(Source texts of formatted documents)
-.-.-
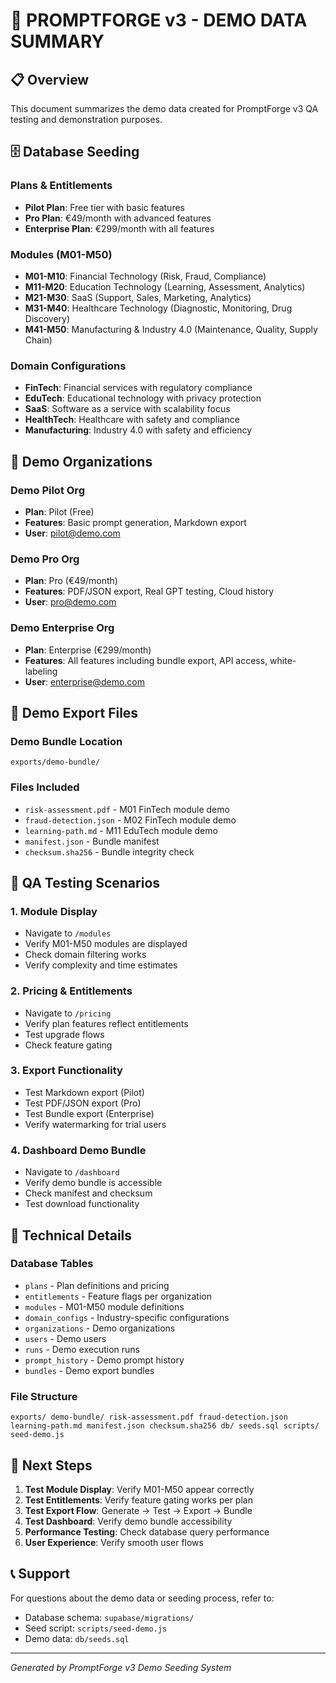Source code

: # 🚀 PROMPTFORGE v3 - DEMO DATA SUMMARY

## 📋 Overview
This document summarizes the demo data created for PromptForge v3 QA testing and demonstration purposes.

## 🗄️ Database Seeding

### Plans & Entitlements
- **Pilot Plan**: Free tier with basic features
- **Pro Plan**: €49/month with advanced features
- **Enterprise Plan**: €299/month with all features

### Modules (M01-M50)
- **M01-M10**: Financial Technology (Risk, Fraud, Compliance)
- **M11-M20**: Education Technology (Learning, Assessment, Analytics)
- **M21-M30**: SaaS (Support, Sales, Marketing, Analytics)
- **M31-M40**: Healthcare Technology (Diagnostic, Monitoring, Drug Discovery)
- **M41-M50**: Manufacturing & Industry 4.0 (Maintenance, Quality, Supply Chain)

### Domain Configurations
- **FinTech**: Financial services with regulatory compliance
- **EduTech**: Educational technology with privacy protection
- **SaaS**: Software as a service with scalability focus
- **HealthTech**: Healthcare with safety and compliance
- **Manufacturing**: Industry 4.0 with safety and efficiency

## 🧪 Demo Organizations

### Demo Pilot Org
- **Plan**: Pilot (Free)
- **Features**: Basic prompt generation, Markdown export
- **User**: pilot@demo.com

### Demo Pro Org
- **Plan**: Pro (€49/month)
- **Features**: PDF/JSON export, Real GPT testing, Cloud history
- **User**: pro@demo.com

### Demo Enterprise Org
- **Plan**: Enterprise (€299/month)
- **Features**: All features including bundle export, API access, white-labeling
- **User**: enterprise@demo.com

## 📁 Demo Export Files

### Demo Bundle Location
`exports/demo-bundle/`

### Files Included
- `risk-assessment.pdf` - M01 FinTech module demo
- `fraud-detection.json` - M02 FinTech module demo
- `learning-path.md` - M11 EduTech module demo
- `manifest.json` - Bundle manifest
- `checksum.sha256` - Bundle integrity check

## 🎯 QA Testing Scenarios

### 1. Module Display
- Navigate to `/modules`
- Verify M01-M50 modules are displayed
- Check domain filtering works
- Verify complexity and time estimates

### 2. Pricing & Entitlements
- Navigate to `/pricing`
- Verify plan features reflect entitlements
- Test upgrade flows
- Check feature gating

### 3. Export Functionality
- Test Markdown export (Pilot)
- Test PDF/JSON export (Pro)
- Test Bundle export (Enterprise)
- Verify watermarking for trial users

### 4. Dashboard Demo Bundle
- Navigate to `/dashboard`
- Verify demo bundle is accessible
- Check manifest and checksum
- Test download functionality

## 🔧 Technical Details

### Database Tables
- `plans` - Plan definitions and pricing
- `entitlements` - Feature flags per organization
- `modules` - M01-M50 module definitions
- `domain_configs` - Industry-specific configurations
- `organizations` - Demo organizations
- `users` - Demo users
- `runs` - Demo execution runs
- `prompt_history` - Demo prompt history
- `bundles` - Demo export bundles

### File Structure
``
exports/
  demo-bundle/
    risk-assessment.pdf
    fraud-detection.json
    learning-path.md
    manifest.json
    checksum.sha256
db/
  seeds.sql
scripts/
  seed-demo.js
``

## 🚀 Next Steps

1. **Test Module Display**: Verify M01-M50 appear correctly
2. **Test Entitlements**: Verify feature gating works per plan
3. **Test Export Flow**: Generate → Test → Export → Bundle
4. **Test Dashboard**: Verify demo bundle accessibility
5. **Performance Testing**: Check database query performance
6. **User Experience**: Verify smooth user flows

## 📞 Support

For questions about the demo data or seeding process, refer to:
- Database schema: `supabase/migrations/`
- Seed script: `scripts/seed-demo.js`
- Demo data: `db/seeds.sql`

---
*Generated by PromptForge v3 Demo Seeding System*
-.-.-
From the first line of the entries down to the line with "- **Plan**: Pilot (Free)", print each line exactly; omit any picture.

* [Result for this task]:
Source code

: # 🚀 PROMPTFORGE v3 - DEMO DATA SUMMARY

## 📋 Overview
This document summarizes the demo data created for PromptForge v3 QA testing and demonstration purposes.

## 🗄️ Database Seeding

### Plans & Entitlements
- **Pilot Plan**: Free tier with basic features
- **Pro Plan**: €49/month with advanced features
- **Enterprise Plan**: €299/month with all features

### Modules (M01-M50)
- **M01-M10**: Financial Technology (Risk, Fraud, Compliance)
- **M11-M20**: Education Technology (Learning, Assessment, Analytics)
- **M21-M30**: SaaS (Support, Sales, Marketing, Analytics)
- **M31-M40**: Healthcare Technology (Diagnostic, Monitoring, Drug Discovery)
- **M41-M50**: Manufacturing & Industry 4.0 (Maintenance, Quality, Supply Chain)

### Domain Configurations
- **FinTech**: Financial services with regulatory compliance
- **EduTech**: Educational technology with privacy protection
- **SaaS**: Software as a service with scalability focus
- **HealthTech**: Healthcare with safety and compliance
- **Manufacturing**: Industry 4.0 with safety and efficiency

## 🧪 Demo Organizations

### Demo Pilot Org
- **Plan**: Pilot (Free)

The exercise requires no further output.